Do you remember when I took you to him? You’d burnt the palm of your hand with a firecracker. It wasn’t serious but you were howling your head off. Michel came out from behind the counter with his stiff, swaying movement — like a skittle. Let’s go into the back room, he said. I made as if to accompany you but he shook his head and the two of you disappeared. He closed the door and within seconds you stopped howling. Not gradually but suddenly in mid-cry. There wasn’t a sound in the shop. Total silence. After what seemed an eternity I couldn’t bear it anymore and shouted your name. You came bounding through the door laughing. Michel lumbered after you. There were already grey hairs in his black head.
You don’t have to burn yourself in order to come and see me, he said when I thanked him and kissed him good-bye.

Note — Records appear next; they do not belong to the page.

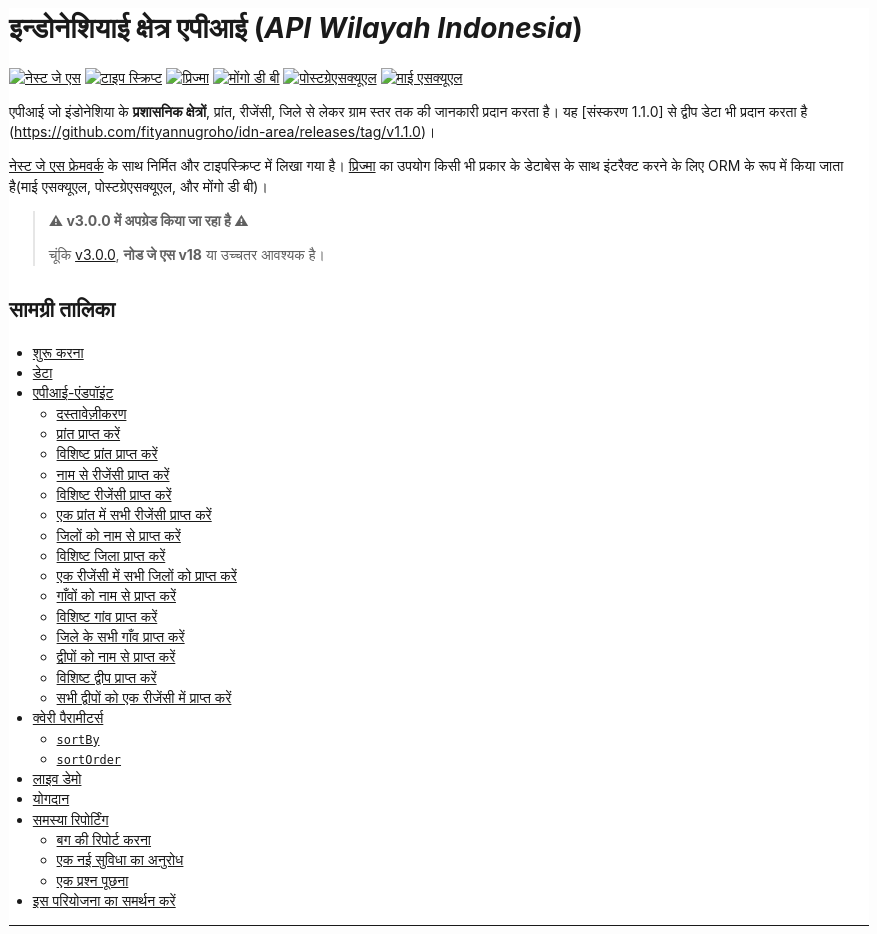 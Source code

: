 <h1 align="">इन्डोनेशियाई क्षेत्र एपीआई (<i>API Wilayah Indonesia</i>)</h1>

<p>
  <a href="https://nestjs.com"><img alt="नेस्ट जे एस" src="https://img.shields.io/badge/-NestJS-ea2845?style=flat-square&logo=nestjs&logoColor=white" /></a>
  <a href="https://www.typescriptlang.org"><img alt="टाइप स्क्रिप्ट" src="https://img.shields.io/badge/-TypeScript-007ACC?style=flat-square&logo=typescript&logoColor=white" /></a>
  <a href="https://www.prisma.io"><img alt="प्रिज्मा" src="https://img.shields.io/badge/-Prisma-1B222D?style=flat-square&logo=prisma&logoColor=white" /></a>
  <a href="https://www.mongodb.com"><img alt="मोंगो डी बी" src="https://img.shields.io/badge/-MongoDB-47A248?style=flat-square&logo=mongodb&logoColor=white" /></a>
  <a href="https://www.postgresql.org"><img alt="पोस्टग्रेएसक्यूएल" src="https://img.shields.io/badge/-PostgreSQL-657991?style=flat-square&logo=postgresql&logoColor=white" /></a>
  <a href="https://www.mysql.com"><img alt="माई एसक्यूएल" src="https://img.shields.io/badge/-MySQL-00688F?style=flat-square&logo=mysql&logoColor=white" /></a>
</p>

एपीआई जो इंडोनेशिया के **प्रशासनिक क्षेत्रों**, प्रांत, रीजेंसी, जिले से लेकर ग्राम स्तर तक की जानकारी प्रदान करता है। यह [संस्करण 1.1.0] से द्वीप डेटा भी प्रदान करता है (https://github.com/fityannugroho/idn-area/releases/tag/v1.1.0)।

[नेस्ट जे एस फ्रेमवर्क](https://nestjs.com) के साथ निर्मित और टाइपस्क्रिप्ट में लिखा गया है। [प्रिज्मा](https://www.prisma.io) का उपयोग किसी भी प्रकार के डेटाबेस के साथ इंटरैक्ट करने के लिए ORM के रूप में किया जाता है(माई एसक्यूएल, पोस्टग्रेएसक्यूएल, और मोंगो डी बी)।

> **⚠️ v3.0.0 में अपग्रेड किया जा रहा है ⚠️**
>
> चूंकि [v3.0.0](https://github.com/fityannugroho/idn-area/releases/tag/v3.0.0), **नोड जे एस v18** या उच्चतर आवश्यक है।

<h2>सामग्री तालिका</h2>

- [शुरू करना](#शुरू-करना)
- [डेटा](#डेटा)
- [एपीआई-एंडपॉइंट](#एपीआई-एंडपॉइंट)
  - [दस्तावेज़ीकरण](#दस्तावेज़ीकरण)
  - [प्रांत प्राप्त करें](#प्रांत-प्राप्त-करें)
  - [विशिष्ट प्रांत प्राप्त करें](#विशिष्ट-प्रांत-प्राप्त-करें)
  - [नाम से रीजेंसी प्राप्त करें](#नाम-से-रीजेंसी-प्राप्त-करें)
  - [विशिष्ट रीजेंसी प्राप्त करें](#विशिष्ट-रीजेंसी-प्राप्त-करें)
  - [एक प्रांत में सभी रीजेंसी प्राप्त करें](#एक-प्रांत-में-सभी-रीजेंसी-प्राप्त-करें)
  - [जिलों को नाम से प्राप्त करें](#जिलों-को-नाम-से-प्राप्त-करें)
  - [विशिष्ट जिला प्राप्त करें](#विशिष्ट-जिला-प्राप्त-करें)
  - [एक रीजेंसी में सभी जिलों को प्राप्त करें](#एक-रीजेंसी-में-सभी-जिलों-को-प्राप्त-करें)
  - [गाँवों को नाम से प्राप्त करें](#गाँवों-को-नाम-से-प्राप्त-करें)
  - [विशिष्ट गांव प्राप्त करें](#विशिष्ट-गांव-प्राप्त-करें)
  - [जिले के सभी गाँव प्राप्त करें](#जिले-के-सभी-गाँव-प्राप्त-करें)
  - [द्वीपों को नाम से प्राप्त करें](#द्वीपों-को-नाम-से-प्राप्त-करें)
  - [विशिष्ट द्वीप प्राप्त करें](#विशिष्ट-द्वीप-प्राप्त-करें)
  - [सभी द्वीपों को एक रीजेंसी में प्राप्त करें](#सभी-द्वीपों-को-एक-रीजेंसी-में-प्राप्त-करें)
- [क्वेरी पैरामीटर्स](#क्वेरी-पैरामीटर्स)
  - [`sortBy`](#sortBy)
  - [`sortOrder`](#sortOrder)
- [लाइव डेमो](#लाइव-डेमो)
- [योगदान](#योगदान)
- [समस्या रिपोर्टिंग](#समस्या-रिपोर्टिंग)
  - [बग की रिपोर्ट करना](#बग-की-रिपोर्ट-करना)
  - [एक नई सुविधा का अनुरोध](#एक-नई-सुविधा-का-अनुरोध)
  - [एक प्रश्न पूछना](#एक-प्रश्न-पूछना)
- [इस परियोजना का समर्थन करें](#इस-परियोजना-का-समर्थन-करें)

---

[sortby-query]: #sortby
[sortorder-query]: #sortorder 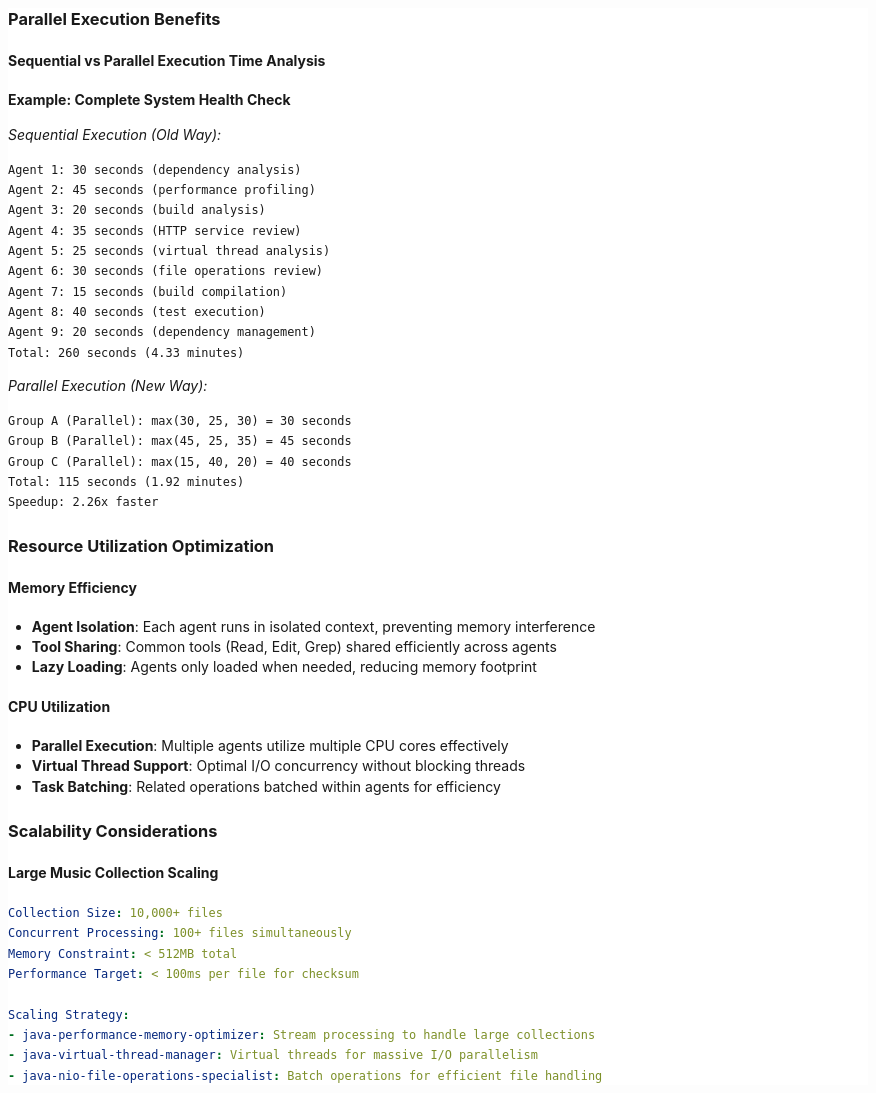 ### Parallel Execution Benefits

#### Sequential vs Parallel Execution Time Analysis

**Example: Complete System Health Check**

*Sequential Execution (Old Way):*
```
Agent 1: 30 seconds (dependency analysis)
Agent 2: 45 seconds (performance profiling)  
Agent 3: 20 seconds (build analysis)
Agent 4: 35 seconds (HTTP service review)
Agent 5: 25 seconds (virtual thread analysis)
Agent 6: 30 seconds (file operations review)
Agent 7: 15 seconds (build compilation)
Agent 8: 40 seconds (test execution)
Agent 9: 20 seconds (dependency management)
Total: 260 seconds (4.33 minutes)
```

*Parallel Execution (New Way):*
```
Group A (Parallel): max(30, 25, 30) = 30 seconds
Group B (Parallel): max(45, 25, 35) = 45 seconds  
Group C (Parallel): max(15, 40, 20) = 40 seconds
Total: 115 seconds (1.92 minutes)
Speedup: 2.26x faster
```

### Resource Utilization Optimization

#### Memory Efficiency
- **Agent Isolation**: Each agent runs in isolated context, preventing memory interference
- **Tool Sharing**: Common tools (Read, Edit, Grep) shared efficiently across agents
- **Lazy Loading**: Agents only loaded when needed, reducing memory footprint

#### CPU Utilization
- **Parallel Execution**: Multiple agents utilize multiple CPU cores effectively
- **Virtual Thread Support**: Optimal I/O concurrency without blocking threads
- **Task Batching**: Related operations batched within agents for efficiency

### Scalability Considerations

#### Large Music Collection Scaling
```yaml
Collection Size: 10,000+ files
Concurrent Processing: 100+ files simultaneously  
Memory Constraint: < 512MB total
Performance Target: < 100ms per file for checksum

Scaling Strategy:
- java-performance-memory-optimizer: Stream processing to handle large collections
- java-virtual-thread-manager: Virtual threads for massive I/O parallelism
- java-nio-file-operations-specialist: Batch operations for efficient file handling
```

Later I asked you: What happened?
Nothing.
What did Michel do?
He showed me one of his burns.
Where?
Here — you pointed at your tummy.
And your hand stopped hurting?
No, it wasn’t hurting anymore. It stopped hurting before he showed me his burn.
Why did he show it to you then?
Because I asked him.
What are we doing here, Christian, on this earth, in this sky?
I’d been working in the Components Factory for ten years. On the wall beside my bench there were thirty postcards of the Mediterranean and palm trees and cows and cherry trees in flower and a village with a steeple — all of them sent to me over the years by friends on holiday. Gaston had understood the reality of our situation. When he stood behind me, pretending to oversee my work, I could sense his regret in my shoulder blades, because I could also sense my own. The racket of the machines month after month, year after year, wore away principles. The years were long. When I didn’t sleep the nights too were long.
The factory shut for the month of August. We never went away for a holiday like some of the others. I gave Mother a hand in the garden. I made jam and bottled the last of the runner beans. When I passed the factory I no longer thought of Stepan. There is nothing in the factory which can have a memory. I thought of him when I ironed your shirts and cut your hair. I thought of him too when I did my face in the mirror. I was ageing. I looked as though I’d been married for twenty years.
Do you know how to measure a smile? Stepan asked.
Yes, I said.
He bent down and picked me up so my mouth was level with his and he kissed me.
You had a friend called Sébastien, whose father was the caretaker of the holiday camp in Bakon, on the other side of the Roc d’Enfer. Some Thursdays when there was no school, you spent the day with him up there. I was glad because the mountain air did you good. Cluses is like a dungeon. When the holiday camp was full of kids from the cities in the north, you wanted to go and find out if there were any flying enthusiasts. Here, you said, people don’t have a clue. Already I couldn’t follow you talking about “aerofoils” and “wing loadings.” I’m not sure Sébastien understood much either. His passion was fiddling with television sets. He could come into Michel’s shop and talk like a schoolmaster for an hour about new transistor circuits. Sébastien was twelve and you were eleven when in August ’66 you went to spend a whole fortnight with him up in Bakon.